How have I not heard more about this?

  

I stopped in my local comic shop this weekend (the same expedition I discovered Transit Man on) and stumbled across something kind of cool: FANTASTIC FOUR: THE LOST ADVENTURE by Stan Lee & Jack Kirby (with a little help from their Frenz). I vaguely remember hearing about this coming out but I couldn't swear by it, which is weird, because this should be a Big Deal. As the story goes, Stan Lee and Jack Kirby of course produced 102 consecutive issues of FANTASTIC FOUR and something like six annuals. There was a 103rd story they'd begun in 1970, but never finished for reasons I don't completely understand, although I imagine it had to do with Kirby quitting Marvel for DC around the same time. A few months later, however, I guess Marvel wanted to piss in DC's Wheaties, so they ressurected the story in FF #108. The problem was, it was a completely bastardized, cut-and-paste job fashioned by Lee and John Buscema as a flashback to fit into then-continuity.
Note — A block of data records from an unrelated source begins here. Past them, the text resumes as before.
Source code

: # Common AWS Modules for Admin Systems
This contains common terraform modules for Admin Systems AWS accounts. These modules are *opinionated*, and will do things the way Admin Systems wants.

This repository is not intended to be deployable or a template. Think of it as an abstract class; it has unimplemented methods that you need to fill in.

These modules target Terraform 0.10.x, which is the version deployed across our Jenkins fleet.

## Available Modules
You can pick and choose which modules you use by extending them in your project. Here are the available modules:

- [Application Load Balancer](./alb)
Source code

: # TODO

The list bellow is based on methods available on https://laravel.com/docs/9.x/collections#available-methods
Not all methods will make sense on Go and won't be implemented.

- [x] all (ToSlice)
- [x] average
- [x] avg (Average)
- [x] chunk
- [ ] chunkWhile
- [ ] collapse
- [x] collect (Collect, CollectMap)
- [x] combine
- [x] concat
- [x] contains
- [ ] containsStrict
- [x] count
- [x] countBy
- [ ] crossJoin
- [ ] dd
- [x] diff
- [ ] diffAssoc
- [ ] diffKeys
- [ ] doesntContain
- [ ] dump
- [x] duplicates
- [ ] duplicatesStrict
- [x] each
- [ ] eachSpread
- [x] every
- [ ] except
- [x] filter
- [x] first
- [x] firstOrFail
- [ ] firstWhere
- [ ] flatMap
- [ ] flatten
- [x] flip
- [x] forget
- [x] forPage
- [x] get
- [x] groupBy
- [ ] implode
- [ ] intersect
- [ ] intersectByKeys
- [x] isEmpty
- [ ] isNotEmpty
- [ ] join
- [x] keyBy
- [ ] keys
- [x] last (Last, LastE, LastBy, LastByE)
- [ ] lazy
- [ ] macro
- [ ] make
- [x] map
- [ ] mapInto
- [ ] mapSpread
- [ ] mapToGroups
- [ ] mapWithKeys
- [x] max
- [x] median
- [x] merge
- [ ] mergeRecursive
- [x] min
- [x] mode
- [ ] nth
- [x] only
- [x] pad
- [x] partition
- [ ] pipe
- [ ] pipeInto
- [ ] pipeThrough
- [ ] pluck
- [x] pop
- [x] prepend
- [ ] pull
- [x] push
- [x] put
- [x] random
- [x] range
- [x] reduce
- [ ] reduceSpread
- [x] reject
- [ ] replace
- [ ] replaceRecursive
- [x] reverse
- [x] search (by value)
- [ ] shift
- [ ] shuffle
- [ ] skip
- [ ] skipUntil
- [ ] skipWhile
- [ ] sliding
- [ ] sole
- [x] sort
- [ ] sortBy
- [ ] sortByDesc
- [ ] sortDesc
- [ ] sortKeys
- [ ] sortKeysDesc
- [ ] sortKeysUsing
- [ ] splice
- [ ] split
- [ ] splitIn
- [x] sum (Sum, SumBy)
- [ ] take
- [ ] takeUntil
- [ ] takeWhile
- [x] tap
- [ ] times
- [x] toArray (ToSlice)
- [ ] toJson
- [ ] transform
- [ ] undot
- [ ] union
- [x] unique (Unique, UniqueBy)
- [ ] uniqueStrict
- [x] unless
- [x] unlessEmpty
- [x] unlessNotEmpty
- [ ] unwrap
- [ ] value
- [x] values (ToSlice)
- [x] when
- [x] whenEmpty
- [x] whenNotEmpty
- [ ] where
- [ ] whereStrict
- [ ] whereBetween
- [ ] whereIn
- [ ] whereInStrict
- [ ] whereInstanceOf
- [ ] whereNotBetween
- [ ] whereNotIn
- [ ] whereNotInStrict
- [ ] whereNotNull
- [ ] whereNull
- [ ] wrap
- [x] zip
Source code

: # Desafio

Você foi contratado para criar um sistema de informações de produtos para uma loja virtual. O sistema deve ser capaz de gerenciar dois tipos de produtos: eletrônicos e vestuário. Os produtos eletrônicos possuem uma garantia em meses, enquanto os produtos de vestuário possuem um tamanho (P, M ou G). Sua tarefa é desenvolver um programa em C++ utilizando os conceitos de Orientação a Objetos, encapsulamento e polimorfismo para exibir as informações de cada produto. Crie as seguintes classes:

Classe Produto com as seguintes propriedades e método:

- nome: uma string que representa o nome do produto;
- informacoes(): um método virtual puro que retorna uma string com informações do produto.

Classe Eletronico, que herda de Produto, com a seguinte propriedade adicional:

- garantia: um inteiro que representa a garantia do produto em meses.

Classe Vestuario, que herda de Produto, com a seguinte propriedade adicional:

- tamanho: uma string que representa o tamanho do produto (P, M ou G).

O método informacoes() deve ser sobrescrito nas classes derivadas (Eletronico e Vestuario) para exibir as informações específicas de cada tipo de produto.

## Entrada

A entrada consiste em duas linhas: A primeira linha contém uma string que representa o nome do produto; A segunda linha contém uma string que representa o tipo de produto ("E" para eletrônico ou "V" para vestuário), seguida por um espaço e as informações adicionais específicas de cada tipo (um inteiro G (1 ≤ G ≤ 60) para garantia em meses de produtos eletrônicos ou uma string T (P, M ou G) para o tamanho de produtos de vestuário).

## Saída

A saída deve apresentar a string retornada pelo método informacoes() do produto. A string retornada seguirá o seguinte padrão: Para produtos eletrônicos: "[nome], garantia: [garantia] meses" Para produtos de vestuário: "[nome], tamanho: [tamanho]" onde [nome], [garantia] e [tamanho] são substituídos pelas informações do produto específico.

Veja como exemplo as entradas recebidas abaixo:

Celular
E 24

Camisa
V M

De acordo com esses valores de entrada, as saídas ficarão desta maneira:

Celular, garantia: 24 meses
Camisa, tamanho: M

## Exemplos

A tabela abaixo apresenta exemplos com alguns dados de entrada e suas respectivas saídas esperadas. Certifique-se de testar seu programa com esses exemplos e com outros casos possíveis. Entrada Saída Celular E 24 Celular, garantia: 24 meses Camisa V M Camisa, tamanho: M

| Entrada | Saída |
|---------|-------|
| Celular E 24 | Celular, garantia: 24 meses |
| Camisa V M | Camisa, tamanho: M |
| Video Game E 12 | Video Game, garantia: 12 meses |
In this new one-shot, Lee and Joe Sinnott have reunited to complete the issue in a more faithful fashion, with journeyman Ron Frenz filling in the visual blanks. The issue also includes complete reproductions of Kirby's unlinked penciled pages, as well as notes and analysis by Kirby-expert John Morrow, and a complete reprint of the FF #108 version to compare and contrast.

I really liked this. The new version of the story (or, more importantly, Kirby's) is definitely better than the hacked out version in #108. Also, being able to compare and contrast Kirby's original roughs with the Lee/Buscema FF #108 version and this new version was kind of a fascinating peek into the Marvel Method, which has a certain Choose Your Own Adventure quality to it that clearly didn't serve the story well in #108's case.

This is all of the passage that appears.